“There exists a type of phenomenon, even more mysterious than telepathy or precognition, which has puzzled man since the dawn of mythology: the seemingly accidental meeting of two unrelated causal chains in a coincidental event which appears both highly improbable and highly significant.” —Arthur Koestler
Last weekend, a short, funny girl in a penguin costume and holding a Snow White doll dealt me a heroic dose of synchronicity.
For a few minutes she was The Trickster come to remind me to pay attention to my surroundings without being too serious, and it worked.
The particulars of the Penguin Incident are, for our purposes, unimportant and even counterproductive. That’s how it is with synchronicity. It’s usually impossible to translate the gravity of an episode by merely recounting it to others as an anecdote. But the urge to do so, the need to describe it to others, is crucial.
You could call it coincidence and you’d be right.

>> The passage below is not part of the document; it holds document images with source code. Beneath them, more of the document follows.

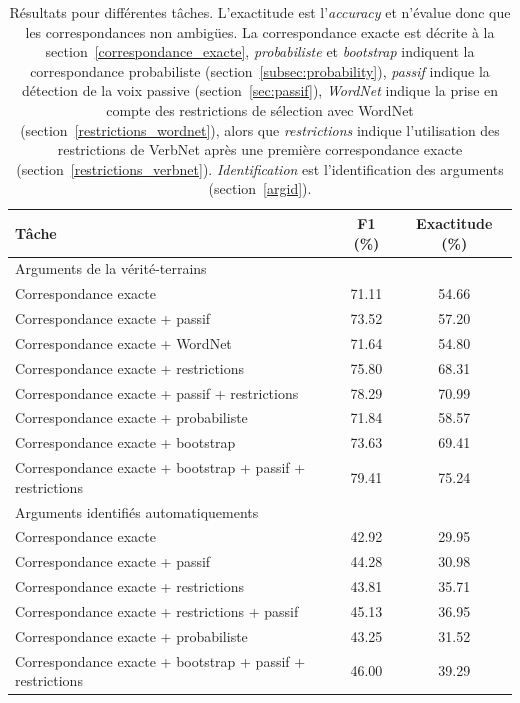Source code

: \begin{table}
    \centering
    \begin{tabular}{lcc}
        \toprule
        Tâche & F1 (\%) & Exactitude (\%) \\
        \midrule                                                   
        Arguments de la vérité-terrains & & \\
        \midrule 
        Correspondance exacte                                      & 71.11  & 54.66 \\
        Correspondance exacte + passif                             & 73.52  & 57.20 \\
        Correspondance exacte + WordNet               & 71.64  & 54.80 \\
        Correspondance exacte + restrictions             & 75.80  & 68.31 \\
        Correspondance exacte + passif + restrictions    & 78.29  & 70.99 \\
        Correspondance exacte + probabiliste                       & 71.84  & 58.57 \\
        Correspondance exacte + bootstrap                          & 73.63  & 69.41 \\
        Correspondance exacte + bootstrap + passif + restrictions  & 79.41  & 75.24 \\
        \midrule                                                   
        Arguments identifiés automatiquements & & \\
        \midrule
        Correspondance exacte                          & 42.92  & 29.95 \\
        Correspondance exacte + passif                 & 44.28  & 30.98 \\
        Correspondance exacte + restrictions          & 43.81  & 35.71 \\
        Correspondance exacte + restrictions + passif  & 45.13  & 36.95 \\
        Correspondance exacte + probabiliste           & 43.25  & 31.52 \\
        Correspondance exacte + bootstrap + passif + restrictions  & 46.00 & 39.29 \\
        \bottomrule
    \end{tabular}

    \caption{\label{table:results}Résultats pour différentes tâches.
        L'exactitude est l'\textit{accuracy} et n'évalue donc que les
        correspondances non ambigües. La correspondance exacte est décrite à la
        section~\ref{correspondance_exacte}, \textit{probabiliste} et
        \textit{bootstrap} indiquent la correspondance probabiliste
        (section~\ref{subsec:probability}), \textit{passif} indique la
        détection de la voix passive (section~\ref{sec:passif}),
        \textit{WordNet} indique la prise en compte des restrictions de
        sélection avec WordNet (section~\ref{restrictions_wordnet}), alors que
        \textit{restrictions} indique l'utilisation des restrictions de VerbNet
    après une première correspondance exacte
(section~\ref{restrictions_verbnet}). \textit{Identification} est
l'identification des arguments (section~\ref{argid}).}
\end{table}


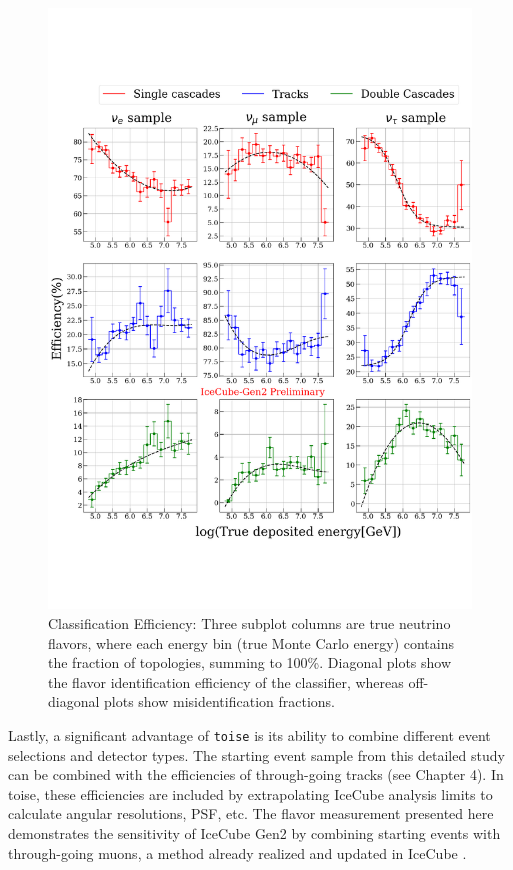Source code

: \begin{figure}[h!]

    \centering
    \includegraphics{./figures/gen2/ClassificationEff_small_watermark.pdf}
    \caption{Classification Efficiency: Three subplot columns are true neutrino flavors, where each energy bin (true Monte Carlo energy) contains the fraction of topologies, summing to 100\%. Diagonal plots show the flavor identification efficiency of the classifier, whereas off-diagonal plots show misidentification fractions.
    }
\end{figure}

Lastly, a significant advantage of \texttt{toise} is its ability to combine different event selections and detector types. The starting event sample from this detailed study can be combined with the efficiencies of through-going tracks (see Chapter 4). In toise, these efficiencies are included by extrapolating IceCube analysis limits  to calculate angular resolutions, PSF, etc. The flavor measurement presented here demonstrates the sensitivity of IceCube Gen2 by combining starting events with through-going muons, a method already realized and updated in IceCube .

Coincidences are events in which different elements coincide. It’s a great word that usually fails to describe anything that is worth describing. Coincidence, in my mind, carries too much baggage. Its connotation, in general usage, is one of triviality.
If I’m flipping through the sports section reading about the most recent shameful defeat of the Cardinal football team and a dude in a jersey walks by, talking about the same game on his cell phone, I’m happy to chalk it up as basically insignificant. We both live in Louisville, the Cards lost a game and everybody knows it, and we are both predisposed to wonder about said game. Bam, you’re done. If I described this episode at all, I would call it a meaningless coincidence.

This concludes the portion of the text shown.